> WHAT THE EXERCISE ASKS: From the entries below, transcribe exactly the lines between the line holding "returns url string" and the line holding "Accessible Online Gaming**", inclusive; skip all other lines.

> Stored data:
....................

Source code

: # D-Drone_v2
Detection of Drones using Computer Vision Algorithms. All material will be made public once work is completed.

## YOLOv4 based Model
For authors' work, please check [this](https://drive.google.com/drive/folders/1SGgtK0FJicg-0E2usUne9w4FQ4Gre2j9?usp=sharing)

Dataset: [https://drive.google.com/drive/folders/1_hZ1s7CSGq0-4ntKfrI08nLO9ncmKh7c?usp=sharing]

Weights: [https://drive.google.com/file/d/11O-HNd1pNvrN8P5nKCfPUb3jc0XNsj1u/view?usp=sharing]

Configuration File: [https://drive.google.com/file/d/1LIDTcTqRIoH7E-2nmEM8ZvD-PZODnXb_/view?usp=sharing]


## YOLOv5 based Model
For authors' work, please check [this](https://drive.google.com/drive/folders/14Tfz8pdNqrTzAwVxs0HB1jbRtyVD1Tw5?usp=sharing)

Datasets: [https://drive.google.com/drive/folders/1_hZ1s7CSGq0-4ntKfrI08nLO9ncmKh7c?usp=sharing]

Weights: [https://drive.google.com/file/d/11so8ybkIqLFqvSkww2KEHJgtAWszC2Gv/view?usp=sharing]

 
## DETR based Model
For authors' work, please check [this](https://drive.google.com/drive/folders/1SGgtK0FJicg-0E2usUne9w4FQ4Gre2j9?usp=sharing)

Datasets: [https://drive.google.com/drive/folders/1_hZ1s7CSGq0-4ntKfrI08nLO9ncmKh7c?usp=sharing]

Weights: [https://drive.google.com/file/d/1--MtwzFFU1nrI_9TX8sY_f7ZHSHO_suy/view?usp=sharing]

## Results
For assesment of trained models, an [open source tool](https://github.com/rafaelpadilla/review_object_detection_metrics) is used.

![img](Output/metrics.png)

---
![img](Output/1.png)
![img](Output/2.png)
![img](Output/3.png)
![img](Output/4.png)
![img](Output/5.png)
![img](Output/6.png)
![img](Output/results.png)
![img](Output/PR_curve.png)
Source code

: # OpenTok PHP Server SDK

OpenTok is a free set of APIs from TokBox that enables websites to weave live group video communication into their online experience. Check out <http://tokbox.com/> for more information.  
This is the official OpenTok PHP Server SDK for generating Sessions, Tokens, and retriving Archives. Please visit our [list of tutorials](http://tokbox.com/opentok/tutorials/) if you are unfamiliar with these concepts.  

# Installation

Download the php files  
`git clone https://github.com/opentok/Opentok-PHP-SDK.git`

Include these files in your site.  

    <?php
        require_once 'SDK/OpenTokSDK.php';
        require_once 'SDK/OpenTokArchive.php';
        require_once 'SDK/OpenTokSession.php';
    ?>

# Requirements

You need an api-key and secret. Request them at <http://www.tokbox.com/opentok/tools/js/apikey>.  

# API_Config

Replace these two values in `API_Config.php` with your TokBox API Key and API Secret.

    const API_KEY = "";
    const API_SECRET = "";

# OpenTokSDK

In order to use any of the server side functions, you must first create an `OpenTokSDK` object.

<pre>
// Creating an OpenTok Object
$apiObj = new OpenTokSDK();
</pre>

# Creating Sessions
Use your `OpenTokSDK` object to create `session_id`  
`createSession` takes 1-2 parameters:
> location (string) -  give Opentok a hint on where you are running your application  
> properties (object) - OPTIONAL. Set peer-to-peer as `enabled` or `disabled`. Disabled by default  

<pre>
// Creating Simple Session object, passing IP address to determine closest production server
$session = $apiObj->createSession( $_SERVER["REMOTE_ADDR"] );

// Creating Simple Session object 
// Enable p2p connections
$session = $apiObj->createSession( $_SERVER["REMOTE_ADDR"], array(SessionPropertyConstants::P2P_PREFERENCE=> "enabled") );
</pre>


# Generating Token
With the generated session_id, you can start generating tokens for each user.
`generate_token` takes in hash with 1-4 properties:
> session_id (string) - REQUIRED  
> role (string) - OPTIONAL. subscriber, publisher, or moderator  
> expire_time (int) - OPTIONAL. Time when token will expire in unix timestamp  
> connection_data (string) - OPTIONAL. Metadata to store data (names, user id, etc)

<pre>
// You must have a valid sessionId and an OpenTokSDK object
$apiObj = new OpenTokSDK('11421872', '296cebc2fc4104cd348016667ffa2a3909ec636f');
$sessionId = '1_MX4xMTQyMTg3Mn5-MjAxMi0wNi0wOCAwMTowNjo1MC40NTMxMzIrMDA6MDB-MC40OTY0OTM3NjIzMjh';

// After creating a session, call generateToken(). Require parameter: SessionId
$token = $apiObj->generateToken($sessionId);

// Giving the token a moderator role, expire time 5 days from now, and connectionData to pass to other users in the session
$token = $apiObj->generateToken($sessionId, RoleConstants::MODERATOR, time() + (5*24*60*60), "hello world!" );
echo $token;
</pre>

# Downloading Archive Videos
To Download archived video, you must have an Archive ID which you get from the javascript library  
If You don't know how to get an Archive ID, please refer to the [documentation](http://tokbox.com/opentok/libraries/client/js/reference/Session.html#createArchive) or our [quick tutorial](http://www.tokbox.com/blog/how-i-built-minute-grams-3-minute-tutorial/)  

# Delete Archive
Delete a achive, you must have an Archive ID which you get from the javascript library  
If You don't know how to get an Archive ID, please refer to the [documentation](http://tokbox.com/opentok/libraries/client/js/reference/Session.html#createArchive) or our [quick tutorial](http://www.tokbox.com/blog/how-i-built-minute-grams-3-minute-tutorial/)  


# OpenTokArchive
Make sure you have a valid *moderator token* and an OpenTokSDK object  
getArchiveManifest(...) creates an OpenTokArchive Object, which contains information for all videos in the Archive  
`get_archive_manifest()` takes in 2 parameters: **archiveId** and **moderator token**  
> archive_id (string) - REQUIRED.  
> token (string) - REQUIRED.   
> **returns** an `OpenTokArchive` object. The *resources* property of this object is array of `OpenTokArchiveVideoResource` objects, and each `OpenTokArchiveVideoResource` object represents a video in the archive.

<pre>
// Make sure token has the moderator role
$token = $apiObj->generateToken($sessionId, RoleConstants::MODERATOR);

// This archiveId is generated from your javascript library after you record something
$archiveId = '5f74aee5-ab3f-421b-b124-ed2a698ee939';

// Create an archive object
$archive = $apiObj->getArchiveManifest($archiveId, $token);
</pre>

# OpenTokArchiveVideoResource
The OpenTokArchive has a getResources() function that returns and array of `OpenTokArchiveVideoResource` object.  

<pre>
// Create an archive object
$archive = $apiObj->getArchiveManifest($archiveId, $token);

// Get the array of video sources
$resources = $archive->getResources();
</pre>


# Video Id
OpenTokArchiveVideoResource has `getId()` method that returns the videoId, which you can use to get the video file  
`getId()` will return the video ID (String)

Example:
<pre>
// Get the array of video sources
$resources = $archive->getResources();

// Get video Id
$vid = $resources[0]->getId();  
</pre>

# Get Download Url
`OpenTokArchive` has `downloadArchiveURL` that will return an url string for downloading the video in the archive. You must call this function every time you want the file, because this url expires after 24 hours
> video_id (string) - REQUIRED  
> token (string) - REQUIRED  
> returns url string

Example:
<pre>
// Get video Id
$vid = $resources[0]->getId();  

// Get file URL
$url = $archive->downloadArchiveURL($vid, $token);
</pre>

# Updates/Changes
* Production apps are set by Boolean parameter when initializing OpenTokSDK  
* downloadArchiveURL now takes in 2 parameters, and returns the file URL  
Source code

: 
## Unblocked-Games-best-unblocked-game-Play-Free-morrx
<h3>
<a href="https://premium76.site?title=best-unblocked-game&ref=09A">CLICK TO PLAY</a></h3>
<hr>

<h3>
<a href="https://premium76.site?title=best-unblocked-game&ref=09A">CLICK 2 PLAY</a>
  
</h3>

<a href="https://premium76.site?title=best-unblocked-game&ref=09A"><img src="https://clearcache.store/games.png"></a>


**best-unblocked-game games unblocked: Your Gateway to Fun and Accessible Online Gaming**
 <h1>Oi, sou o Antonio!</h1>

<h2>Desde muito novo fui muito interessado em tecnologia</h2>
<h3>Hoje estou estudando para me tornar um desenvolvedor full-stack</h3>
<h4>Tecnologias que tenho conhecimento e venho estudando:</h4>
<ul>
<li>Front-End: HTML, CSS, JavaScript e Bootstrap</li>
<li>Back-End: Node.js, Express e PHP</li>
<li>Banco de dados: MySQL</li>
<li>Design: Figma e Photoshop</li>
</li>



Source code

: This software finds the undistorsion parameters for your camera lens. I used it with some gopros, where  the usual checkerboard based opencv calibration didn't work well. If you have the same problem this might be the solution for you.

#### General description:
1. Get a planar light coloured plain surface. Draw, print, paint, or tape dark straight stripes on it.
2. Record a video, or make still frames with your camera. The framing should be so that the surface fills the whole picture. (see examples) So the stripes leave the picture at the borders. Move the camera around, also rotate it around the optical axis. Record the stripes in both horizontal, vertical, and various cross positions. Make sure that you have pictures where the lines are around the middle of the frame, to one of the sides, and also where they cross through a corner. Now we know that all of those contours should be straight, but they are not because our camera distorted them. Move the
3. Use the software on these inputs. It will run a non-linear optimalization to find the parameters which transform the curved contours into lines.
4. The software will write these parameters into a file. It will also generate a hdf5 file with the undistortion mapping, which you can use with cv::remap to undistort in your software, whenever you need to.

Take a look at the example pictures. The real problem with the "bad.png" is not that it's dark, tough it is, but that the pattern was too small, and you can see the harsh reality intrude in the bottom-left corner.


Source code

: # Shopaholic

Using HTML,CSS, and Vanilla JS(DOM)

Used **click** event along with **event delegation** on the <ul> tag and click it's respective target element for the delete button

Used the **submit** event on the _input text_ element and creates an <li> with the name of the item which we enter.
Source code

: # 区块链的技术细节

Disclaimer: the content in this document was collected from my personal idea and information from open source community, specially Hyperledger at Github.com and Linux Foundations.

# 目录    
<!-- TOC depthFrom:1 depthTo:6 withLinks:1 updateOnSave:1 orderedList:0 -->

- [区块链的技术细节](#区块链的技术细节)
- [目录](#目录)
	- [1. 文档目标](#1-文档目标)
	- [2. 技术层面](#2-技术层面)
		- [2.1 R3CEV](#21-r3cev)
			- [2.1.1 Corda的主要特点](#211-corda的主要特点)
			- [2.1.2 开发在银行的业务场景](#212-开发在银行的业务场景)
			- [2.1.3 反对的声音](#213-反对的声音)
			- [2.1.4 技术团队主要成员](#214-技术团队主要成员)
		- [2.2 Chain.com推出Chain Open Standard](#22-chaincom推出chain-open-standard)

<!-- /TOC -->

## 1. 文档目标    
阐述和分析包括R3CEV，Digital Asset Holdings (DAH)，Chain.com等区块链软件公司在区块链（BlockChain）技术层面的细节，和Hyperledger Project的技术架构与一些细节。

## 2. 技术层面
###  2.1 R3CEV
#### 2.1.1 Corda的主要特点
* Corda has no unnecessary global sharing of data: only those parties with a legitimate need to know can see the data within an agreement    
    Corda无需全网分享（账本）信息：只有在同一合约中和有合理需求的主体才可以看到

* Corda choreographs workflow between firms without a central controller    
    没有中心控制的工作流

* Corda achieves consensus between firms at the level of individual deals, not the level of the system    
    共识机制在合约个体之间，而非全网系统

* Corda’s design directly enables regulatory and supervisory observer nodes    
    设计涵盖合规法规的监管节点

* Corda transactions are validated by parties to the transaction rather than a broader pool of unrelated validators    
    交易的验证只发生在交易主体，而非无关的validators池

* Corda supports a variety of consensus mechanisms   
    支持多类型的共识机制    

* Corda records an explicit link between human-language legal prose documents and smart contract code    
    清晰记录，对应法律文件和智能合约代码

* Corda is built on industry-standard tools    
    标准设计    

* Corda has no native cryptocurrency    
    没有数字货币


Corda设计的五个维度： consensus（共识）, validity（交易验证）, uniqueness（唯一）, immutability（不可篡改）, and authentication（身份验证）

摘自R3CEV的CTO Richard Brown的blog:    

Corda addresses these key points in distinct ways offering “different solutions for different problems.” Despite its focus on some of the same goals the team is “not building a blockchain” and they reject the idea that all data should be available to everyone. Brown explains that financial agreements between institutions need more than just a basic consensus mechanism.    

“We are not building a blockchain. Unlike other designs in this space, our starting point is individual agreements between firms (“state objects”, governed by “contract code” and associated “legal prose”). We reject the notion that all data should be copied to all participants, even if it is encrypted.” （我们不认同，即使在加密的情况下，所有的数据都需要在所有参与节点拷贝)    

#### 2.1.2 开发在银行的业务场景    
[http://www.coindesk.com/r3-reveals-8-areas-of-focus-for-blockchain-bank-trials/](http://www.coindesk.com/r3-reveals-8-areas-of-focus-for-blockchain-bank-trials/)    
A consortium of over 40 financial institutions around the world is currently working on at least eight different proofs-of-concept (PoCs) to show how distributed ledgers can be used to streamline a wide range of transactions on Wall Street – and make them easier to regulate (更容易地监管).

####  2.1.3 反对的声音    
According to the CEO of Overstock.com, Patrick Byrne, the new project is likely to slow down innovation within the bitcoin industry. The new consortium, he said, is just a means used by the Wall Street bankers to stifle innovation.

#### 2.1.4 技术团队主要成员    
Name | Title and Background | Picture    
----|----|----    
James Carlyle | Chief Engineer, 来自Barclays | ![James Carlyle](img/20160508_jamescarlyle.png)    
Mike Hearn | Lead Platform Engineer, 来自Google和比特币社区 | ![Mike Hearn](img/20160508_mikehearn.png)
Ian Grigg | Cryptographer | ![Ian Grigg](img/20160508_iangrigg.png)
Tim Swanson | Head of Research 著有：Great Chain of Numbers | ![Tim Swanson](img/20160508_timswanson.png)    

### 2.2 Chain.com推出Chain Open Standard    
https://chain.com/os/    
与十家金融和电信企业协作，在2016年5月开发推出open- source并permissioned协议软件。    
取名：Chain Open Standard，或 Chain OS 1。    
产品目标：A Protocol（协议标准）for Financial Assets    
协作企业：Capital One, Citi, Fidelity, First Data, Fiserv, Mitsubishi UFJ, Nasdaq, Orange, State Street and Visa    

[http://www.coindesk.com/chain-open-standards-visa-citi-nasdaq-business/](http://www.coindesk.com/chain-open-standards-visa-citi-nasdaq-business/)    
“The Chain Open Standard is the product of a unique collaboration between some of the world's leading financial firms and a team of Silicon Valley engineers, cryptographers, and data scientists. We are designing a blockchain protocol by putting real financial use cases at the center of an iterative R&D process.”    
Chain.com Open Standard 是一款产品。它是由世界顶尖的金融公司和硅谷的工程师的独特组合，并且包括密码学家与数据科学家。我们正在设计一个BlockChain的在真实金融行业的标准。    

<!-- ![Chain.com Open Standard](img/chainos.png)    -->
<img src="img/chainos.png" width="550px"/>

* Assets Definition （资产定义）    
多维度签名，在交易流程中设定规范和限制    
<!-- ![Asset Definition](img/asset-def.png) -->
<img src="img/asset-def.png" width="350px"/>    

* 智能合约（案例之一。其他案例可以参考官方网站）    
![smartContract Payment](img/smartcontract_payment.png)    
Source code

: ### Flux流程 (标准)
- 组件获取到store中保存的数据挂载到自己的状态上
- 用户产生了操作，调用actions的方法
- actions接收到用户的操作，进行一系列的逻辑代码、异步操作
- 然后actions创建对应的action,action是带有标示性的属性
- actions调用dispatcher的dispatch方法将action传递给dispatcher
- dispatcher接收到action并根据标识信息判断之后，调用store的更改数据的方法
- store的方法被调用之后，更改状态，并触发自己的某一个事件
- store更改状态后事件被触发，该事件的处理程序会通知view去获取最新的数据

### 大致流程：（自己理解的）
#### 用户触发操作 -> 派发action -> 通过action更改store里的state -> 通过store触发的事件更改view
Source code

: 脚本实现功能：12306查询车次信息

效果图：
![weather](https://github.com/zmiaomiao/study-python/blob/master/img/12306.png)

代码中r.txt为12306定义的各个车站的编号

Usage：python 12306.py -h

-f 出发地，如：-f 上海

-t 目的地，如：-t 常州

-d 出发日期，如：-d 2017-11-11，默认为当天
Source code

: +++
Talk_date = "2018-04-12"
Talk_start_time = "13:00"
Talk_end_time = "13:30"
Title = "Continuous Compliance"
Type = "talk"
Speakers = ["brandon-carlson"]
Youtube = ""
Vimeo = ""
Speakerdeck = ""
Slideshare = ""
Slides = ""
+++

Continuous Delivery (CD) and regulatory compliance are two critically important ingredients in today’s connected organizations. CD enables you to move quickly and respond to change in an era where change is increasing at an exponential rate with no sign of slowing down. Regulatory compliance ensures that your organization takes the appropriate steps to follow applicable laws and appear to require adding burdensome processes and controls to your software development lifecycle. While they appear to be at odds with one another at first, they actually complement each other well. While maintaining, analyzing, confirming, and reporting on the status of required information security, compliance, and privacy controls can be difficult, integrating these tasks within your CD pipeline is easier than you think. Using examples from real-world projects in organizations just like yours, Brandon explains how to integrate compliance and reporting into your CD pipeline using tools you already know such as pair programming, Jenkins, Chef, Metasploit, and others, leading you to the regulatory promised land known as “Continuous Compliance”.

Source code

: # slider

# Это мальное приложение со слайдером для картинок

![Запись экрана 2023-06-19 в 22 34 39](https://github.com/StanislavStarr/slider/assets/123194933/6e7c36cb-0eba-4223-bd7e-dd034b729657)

....................

> SOLUTION:
> returns url string

Example:
<pre>
// Get video Id
$vid = $resources[0]->getId();  

// Get file URL
$url = $archive->downloadArchiveURL($vid, $token);
</pre>

# Updates/Changes
* Production apps are set by Boolean parameter when initializing OpenTokSDK  
* downloadArchiveURL now takes in 2 parameters, and returns the file URL  
Source code

: 
## Unblocked-Games-best-unblocked-game-Play-Free-morrx
<h3>
<a href="https://premium76.site?title=best-unblocked-game&ref=09A">CLICK TO PLAY</a></h3>
<hr>

<h3>
<a href="https://premium76.site?title=best-unblocked-game&ref=09A">CLICK 2 PLAY</a>
  
</h3>

<a href="https://premium76.site?title=best-unblocked-game&ref=09A"><img src="https://clearcache.store/games.png"></a>


**best-unblocked-game games unblocked: Your Gateway to Fun and Accessible Online Gaming**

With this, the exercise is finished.